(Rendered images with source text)
>>

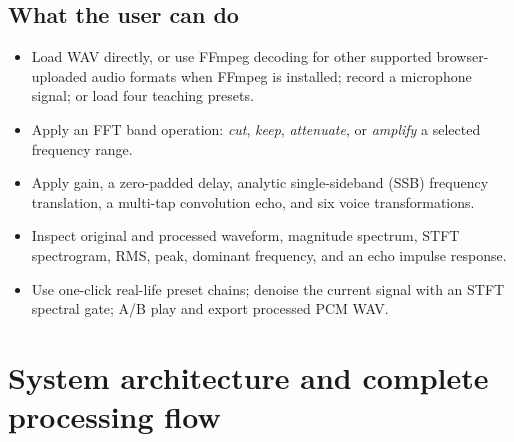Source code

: \documentclass[11pt,a4paper]{article}
\begin{document}
\subsection{What the user can do}
\begin{itemize}
\item Load WAV directly, or use FFmpeg decoding for other supported browser-uploaded audio formats when FFmpeg is installed; record a microphone signal; or load four teaching presets.
\item Apply an FFT band operation: \emph{cut}, \emph{keep}, \emph{attenuate}, or \emph{amplify} a selected frequency range.
\item Apply gain, a zero-padded delay, analytic single-sideband (SSB) frequency translation, a multi-tap convolution echo, and six voice transformations.
\item Inspect original and processed waveform, magnitude spectrum, STFT spectrogram, RMS, peak, dominant frequency, and an echo impulse response.
\item Use one-click real-life preset chains; denoise the current signal with an STFT spectral gate; A/B play and export processed PCM WAV.
\end{itemize}

\section{System architecture and complete processing flow}
\begin{center}
\end{center}
\end{document}
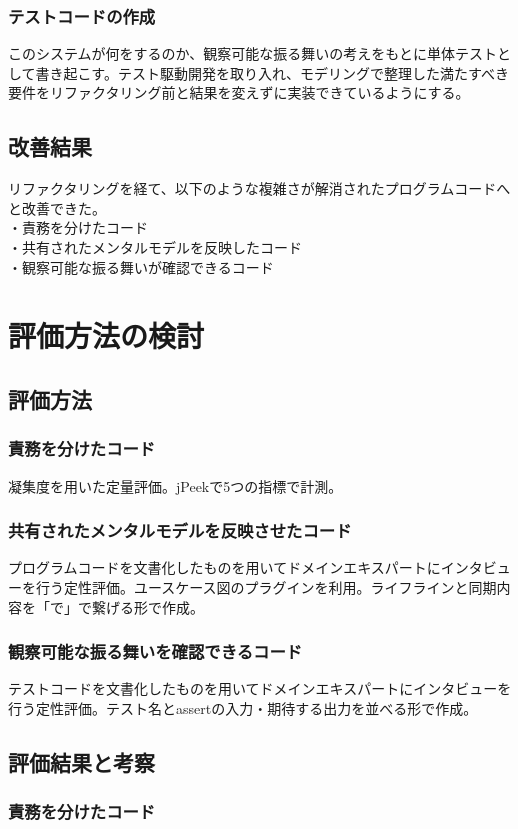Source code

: \documentclass[11pt, a4paper]{jreport}
\begin{document}
\subsection{テストコードの作成}
このシステムが何をするのか、観察可能な振る舞いの考えをもとに単体テストとして書き起こす。テスト駆動開発を取り入れ、モデリングで整理した満たすべき要件をリファクタリング前と結果を変えずに実装できているようにする。
\section{改善結果}

リファクタリングを経て、以下のような複雑さが解消されたプログラムコードへと改善できた。
\\・責務を分けたコード
\\・共有されたメンタルモデルを反映したコード
\\・観察可能な振る舞いが確認できるコード

\chapter{評価方法の検討}
\section{評価方法}
\subsection{責務を分けたコード}
凝集度を用いた定量評価。jPeekで5つの指標で計測。
\subsection{共有されたメンタルモデルを反映させたコード}
プログラムコードを文書化したものを用いてドメインエキスパートにインタビューを行う定性評価。ユースケース図のプラグインを利用。ライフラインと同期内容を「で」で繋げる形で作成。
\subsection{観察可能な振る舞いを確認できるコード}
テストコードを文書化したものを用いてドメインエキスパートにインタビューを行う定性評価。テスト名とassertの入力・期待する出力を並べる形で作成。
\section{評価結果と考察}
\subsection{責務を分けたコード}
\end{document}
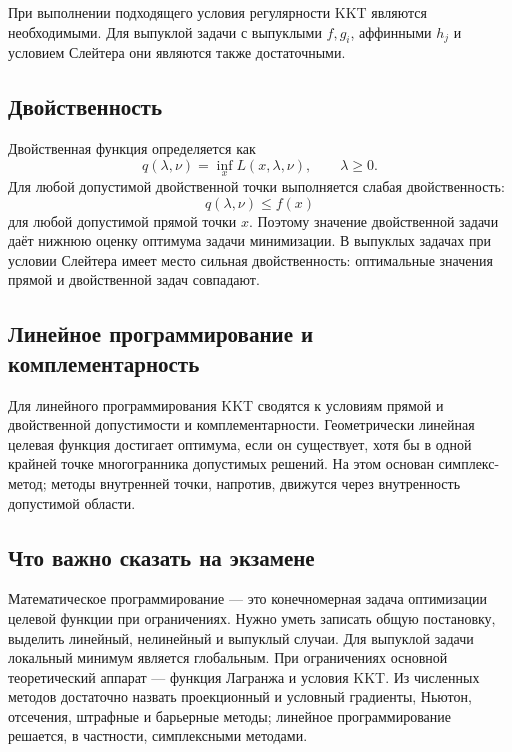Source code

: При выполнении подходящего условия регулярности KKT являются необходимыми. Для
выпуклой задачи с выпуклыми $f,g_i$, аффинными $h_j$ и условием Слейтера они
являются также достаточными.

\subsection{Двойственность}

Двойственная функция определяется как
\[
    q(\lambda,\nu)=\inf_x L(x,\lambda,\nu),\qquad \lambda\ge0.
\]
Для любой допустимой двойственной точки выполняется слабая двойственность:
\[
    q(\lambda,\nu)\le f(x)
\]
для любой допустимой прямой точки $x$. Поэтому значение двойственной задачи даёт
нижнюю оценку оптимума задачи минимизации. В выпуклых задачах при условии Слейтера
имеет место сильная двойственность: оптимальные значения прямой и двойственной
задач совпадают.

\subsection{Линейное программирование и комплементарность}

Для линейного программирования KKT сводятся к условиям прямой и двойственной
допустимости и комплементарности. Геометрически линейная целевая функция достигает
оптимума, если он существует, хотя бы в одной крайней точке многогранника
допустимых решений. На этом основан симплекс-метод; методы внутренней точки, напротив,
движутся через внутренность допустимой области.

\subsection{Что важно сказать на экзамене}

Математическое программирование --- это конечномерная задача оптимизации
целевой функции при ограничениях. Нужно уметь записать общую постановку,
выделить линейный, нелинейный и выпуклый случаи. Для выпуклой задачи локальный
минимум является глобальным. При ограничениях основной теоретический аппарат ---
функция Лагранжа и условия KKT. Из численных методов достаточно назвать
проекционный и условный градиенты, Ньютон, отсечения, штрафные и барьерные
методы; линейное программирование решается, в частности, симплексными методами.

\newpage
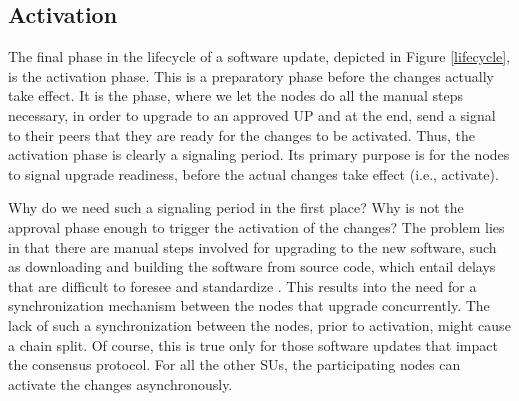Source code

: \subsection{Activation}

The final phase in the lifecycle of a software update, depicted in Figure \ref{lifecycle}, is the activation phase. This is a preparatory phase before the changes actually take effect. It is the phase, where we let the nodes do all the manual steps necessary, in order to upgrade to an approved UP and at the end, send a signal to their peers that they are ready for the changes to be activated. Thus, the activation phase is clearly a signaling period. Its primary purpose is for the nodes to signal upgrade readiness, before the actual changes take effect (i.e., activate). 

Why do we need such a signaling period in the first place? Why is not the approval phase enough to trigger the activation of the changes? The problem lies in that there are manual steps involved for upgrading to the new software, such as downloading and building the software from source code, which entail delays that are difficult to foresee and standardize . This results into the need for a synchronization mechanism between the nodes that upgrade concurrently. The lack of such a synchronization between the nodes, prior to activation, might cause a chain split. Of course, this is true only for those software updates that impact the consensus protocol. For all the other SUs, the participating nodes can activate the changes asynchronously. %


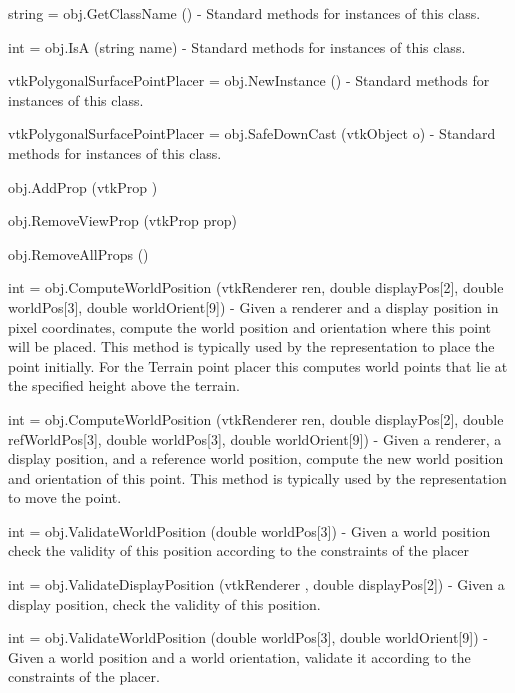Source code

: \begin{DoxyItemize}
\item {\ttfamily string = obj.\-Get\-Class\-Name ()} -\/ Standard methods for instances of this class.  
\item {\ttfamily int = obj.\-Is\-A (string name)} -\/ Standard methods for instances of this class.  
\item {\ttfamily vtk\-Polygonal\-Surface\-Point\-Placer = obj.\-New\-Instance ()} -\/ Standard methods for instances of this class.  
\item {\ttfamily vtk\-Polygonal\-Surface\-Point\-Placer = obj.\-Safe\-Down\-Cast (vtk\-Object o)} -\/ Standard methods for instances of this class.  
\item {\ttfamily obj.\-Add\-Prop (vtk\-Prop )}  
\item {\ttfamily obj.\-Remove\-View\-Prop (vtk\-Prop prop)}  
\item {\ttfamily obj.\-Remove\-All\-Props ()}  
\item {\ttfamily int = obj.\-Compute\-World\-Position (vtk\-Renderer ren, double display\-Pos\mbox{[}2\mbox{]}, double world\-Pos\mbox{[}3\mbox{]}, double world\-Orient\mbox{[}9\mbox{]})} -\/ Given a renderer and a display position in pixel coordinates, compute the world position and orientation where this point will be placed. This method is typically used by the representation to place the point initially. For the Terrain point placer this computes world points that lie at the specified height above the terrain.  
\item {\ttfamily int = obj.\-Compute\-World\-Position (vtk\-Renderer ren, double display\-Pos\mbox{[}2\mbox{]}, double ref\-World\-Pos\mbox{[}3\mbox{]}, double world\-Pos\mbox{[}3\mbox{]}, double world\-Orient\mbox{[}9\mbox{]})} -\/ Given a renderer, a display position, and a reference world position, compute the new world position and orientation of this point. This method is typically used by the representation to move the point.  
\item {\ttfamily int = obj.\-Validate\-World\-Position (double world\-Pos\mbox{[}3\mbox{]})} -\/ Given a world position check the validity of this position according to the constraints of the placer  
\item {\ttfamily int = obj.\-Validate\-Display\-Position (vtk\-Renderer , double display\-Pos\mbox{[}2\mbox{]})} -\/ Given a display position, check the validity of this position.  
\item {\ttfamily int = obj.\-Validate\-World\-Position (double world\-Pos\mbox{[}3\mbox{]}, double world\-Orient\mbox{[}9\mbox{]})} -\/ Given a world position and a world orientation, validate it according to the constraints of the placer.  

\end{DoxyItemize}
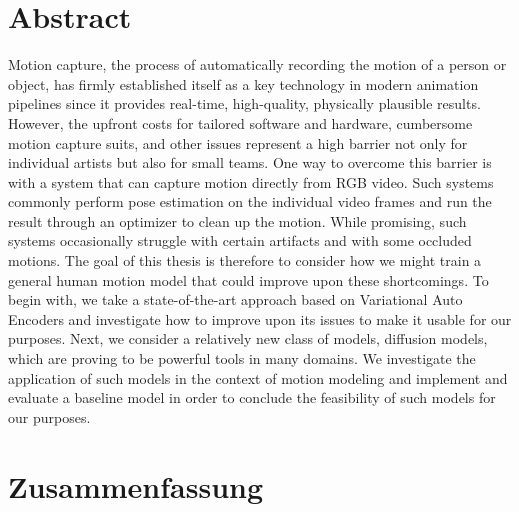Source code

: \chapter*{Abstract}

Motion capture, the process of automatically recording the motion of a person or object, has firmly established itself as a key technology in modern animation pipelines since it provides real-time, high-quality, physically plausible results. However, the upfront costs for tailored software and hardware, cumbersome motion capture suits, and other issues represent a high barrier not only for individual artists but also for small teams. One way to overcome this barrier is with a system that can capture motion directly from RGB video. Such systems commonly perform pose estimation on the individual video frames and run the result through an optimizer to clean up the motion. While promising, such systems occasionally struggle with certain artifacts and with some occluded motions. The goal of this thesis is therefore to consider how we might train a general human motion model that could improve upon these shortcomings. To begin with, we take a state-of-the-art approach based on Variational Auto Encoders and investigate how to improve upon its issues to make it usable for our purposes. Next, we consider a relatively new class of models, diffusion models, which are proving to be powerful tools in many domains. We investigate the application of such models in the context of motion modeling and implement and evaluate a baseline model in order to conclude the feasibility of such models for our purposes.
 
\cleardoublepage
\chapter*{Zusammenfassung}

<<

Only the wording of the records is wanted: copy it all exactly and omit the pictures.

* [Solution]:
Source code

: \documentclass[11pt,a4paper]{article}
\begin{document}
\subsection{What the user can do}
\begin{itemize}
\item Load WAV directly, or use FFmpeg decoding for other supported browser-uploaded audio formats when FFmpeg is installed; record a microphone signal; or load four teaching presets.
\item Apply an FFT band operation: \emph{cut}, \emph{keep}, \emph{attenuate}, or \emph{amplify} a selected frequency range.
\item Apply gain, a zero-padded delay, analytic single-sideband (SSB) frequency translation, a multi-tap convolution echo, and six voice transformations.
\item Inspect original and processed waveform, magnitude spectrum, STFT spectrogram, RMS, peak, dominant frequency, and an echo impulse response.
\item Use one-click real-life preset chains; denoise the current signal with an STFT spectral gate; A/B play and export processed PCM WAV.
\end{itemize}

\section{System architecture and complete processing flow}
\begin{center}
\end{center}
\end{document}
Source code

: \documentclass[11pt, a4paper]{jreport}
\begin{document}
\subsection{テストコードの作成}
このシステムが何をするのか、観察可能な振る舞いの考えをもとに単体テストとして書き起こす。テスト駆動開発を取り入れ、モデリングで整理した満たすべき要件をリファクタリング前と結果を変えずに実装できているようにする。
\section{改善結果}

リファクタリングを経て、以下のような複雑さが解消されたプログラムコードへと改善できた。
\\・責務を分けたコード
\\・共有されたメンタルモデルを反映したコード
\\・観察可能な振る舞いが確認できるコード

\chapter{評価方法の検討}
\section{評価方法}
\subsection{責務を分けたコード}
凝集度を用いた定量評価。jPeekで5つの指標で計測。
\subsection{共有されたメンタルモデルを反映させたコード}
プログラムコードを文書化したものを用いてドメインエキスパートにインタビューを行う定性評価。ユースケース図のプラグインを利用。ライフラインと同期内容を「で」で繋げる形で作成。
\subsection{観察可能な振る舞いを確認できるコード}
テストコードを文書化したものを用いてドメインエキスパートにインタビューを行う定性評価。テスト名とassertの入力・期待する出力を並べる形で作成。
\section{評価結果と考察}
\subsection{責務を分けたコード}
\end{document}
Source code

: При выполнении подходящего условия регулярности KKT являются необходимыми. Для
выпуклой задачи с выпуклыми $f,g_i$, аффинными $h_j$ и условием Слейтера они
являются также достаточными.

\subsection{Двойственность}

Двойственная функция определяется как
\[
    q(\lambda,\nu)=\inf_x L(x,\lambda,\nu),\qquad \lambda\ge0.
\]
Для любой допустимой двойственной точки выполняется слабая двойственность:
\[
    q(\lambda,\nu)\le f(x)
\]
для любой допустимой прямой точки $x$. Поэтому значение двойственной задачи даёт
нижнюю оценку оптимума задачи минимизации. В выпуклых задачах при условии Слейтера
имеет место сильная двойственность: оптимальные значения прямой и двойственной
задач совпадают.

\subsection{Линейное программирование и комплементарность}

Для линейного программирования KKT сводятся к условиям прямой и двойственной
допустимости и комплементарности. Геометрически линейная целевая функция достигает
оптимума, если он существует, хотя бы в одной крайней точке многогранника
допустимых решений. На этом основан симплекс-метод; методы внутренней точки, напротив,
движутся через внутренность допустимой области.

\subsection{Что важно сказать на экзамене}

Математическое программирование --- это конечномерная задача оптимизации
целевой функции при ограничениях. Нужно уметь записать общую постановку,
выделить линейный, нелинейный и выпуклый случаи. Для выпуклой задачи локальный
минимум является глобальным. При ограничениях основной теоретический аппарат ---
функция Лагранжа и условия KKT. Из численных методов достаточно назвать
проекционный и условный градиенты, Ньютон, отсечения, штрафные и барьерные
методы; линейное программирование решается, в частности, симплексными методами.

\newpage
Source code

: \subsection{Activation}

The final phase in the lifecycle of a software update, depicted in Figure \ref{lifecycle}, is the activation phase. This is a preparatory phase before the changes actually take effect. It is the phase, where we let the nodes do all the manual steps necessary, in order to upgrade to an approved UP and at the end, send a signal to their peers that they are ready for the changes to be activated. Thus, the activation phase is clearly a signaling period. Its primary purpose is for the nodes to signal upgrade readiness, before the actual changes take effect (i.e., activate). 

Why do we need such a signaling period in the first place? Why is not the approval phase enough to trigger the activation of the changes? The problem lies in that there are manual steps involved for upgrading to the new software, such as downloading and building the software from source code, which entail delays that are difficult to foresee and standardize . This results into the need for a synchronization mechanism between the nodes that upgrade concurrently. The lack of such a synchronization between the nodes, prior to activation, might cause a chain split. Of course, this is true only for those software updates that impact the consensus protocol. For all the other SUs, the participating nodes can activate the changes asynchronously. %


Source code

: \begin{DoxyItemize}
\item {\ttfamily string = obj.\-Get\-Class\-Name ()} -\/ Standard methods for instances of this class.  
\item {\ttfamily int = obj.\-Is\-A (string name)} -\/ Standard methods for instances of this class.  
\item {\ttfamily vtk\-Polygonal\-Surface\-Point\-Placer = obj.\-New\-Instance ()} -\/ Standard methods for instances of this class.  
\item {\ttfamily vtk\-Polygonal\-Surface\-Point\-Placer = obj.\-Safe\-Down\-Cast (vtk\-Object o)} -\/ Standard methods for instances of this class.  
\item {\ttfamily obj.\-Add\-Prop (vtk\-Prop )}  
\item {\ttfamily obj.\-Remove\-View\-Prop (vtk\-Prop prop)}  
\item {\ttfamily obj.\-Remove\-All\-Props ()}  
\item {\ttfamily int = obj.\-Compute\-World\-Position (vtk\-Renderer ren, double display\-Pos\mbox{[}2\mbox{]}, double world\-Pos\mbox{[}3\mbox{]}, double world\-Orient\mbox{[}9\mbox{]})} -\/ Given a renderer and a display position in pixel coordinates, compute the world position and orientation where this point will be placed. This method is typically used by the representation to place the point initially. For the Terrain point placer this computes world points that lie at the specified height above the terrain.  
\item {\ttfamily int = obj.\-Compute\-World\-Position (vtk\-Renderer ren, double display\-Pos\mbox{[}2\mbox{]}, double ref\-World\-Pos\mbox{[}3\mbox{]}, double world\-Pos\mbox{[}3\mbox{]}, double world\-Orient\mbox{[}9\mbox{]})} -\/ Given a renderer, a display position, and a reference world position, compute the new world position and orientation of this point. This method is typically used by the representation to move the point.  
\item {\ttfamily int = obj.\-Validate\-World\-Position (double world\-Pos\mbox{[}3\mbox{]})} -\/ Given a world position check the validity of this position according to the constraints of the placer  
\item {\ttfamily int = obj.\-Validate\-Display\-Position (vtk\-Renderer , double display\-Pos\mbox{[}2\mbox{]})} -\/ Given a display position, check the validity of this position.  
\item {\ttfamily int = obj.\-Validate\-World\-Position (double world\-Pos\mbox{[}3\mbox{]}, double world\-Orient\mbox{[}9\mbox{]})} -\/ Given a world position and a world orientation, validate it according to the constraints of the placer.  

\end{DoxyItemize}
Source code

: \chapter*{Abstract}

Motion capture, the process of automatically recording the motion of a person or object, has firmly established itself as a key technology in modern animation pipelines since it provides real-time, high-quality, physically plausible results. However, the upfront costs for tailored software and hardware, cumbersome motion capture suits, and other issues represent a high barrier not only for individual artists but also for small teams. One way to overcome this barrier is with a system that can capture motion directly from RGB video. Such systems commonly perform pose estimation on the individual video frames and run the result through an optimizer to clean up the motion. While promising, such systems occasionally struggle with certain artifacts and with some occluded motions. The goal of this thesis is therefore to consider how we might train a general human motion model that could improve upon these shortcomings. To begin with, we take a state-of-the-art approach based on Variational Auto Encoders and investigate how to improve upon its issues to make it usable for our purposes. Next, we consider a relatively new class of models, diffusion models, which are proving to be powerful tools in many domains. We investigate the application of such models in the context of motion modeling and implement and evaluate a baseline model in order to conclude the feasibility of such models for our purposes.
 
\cleardoublepage
\chapter*{Zusammenfassung}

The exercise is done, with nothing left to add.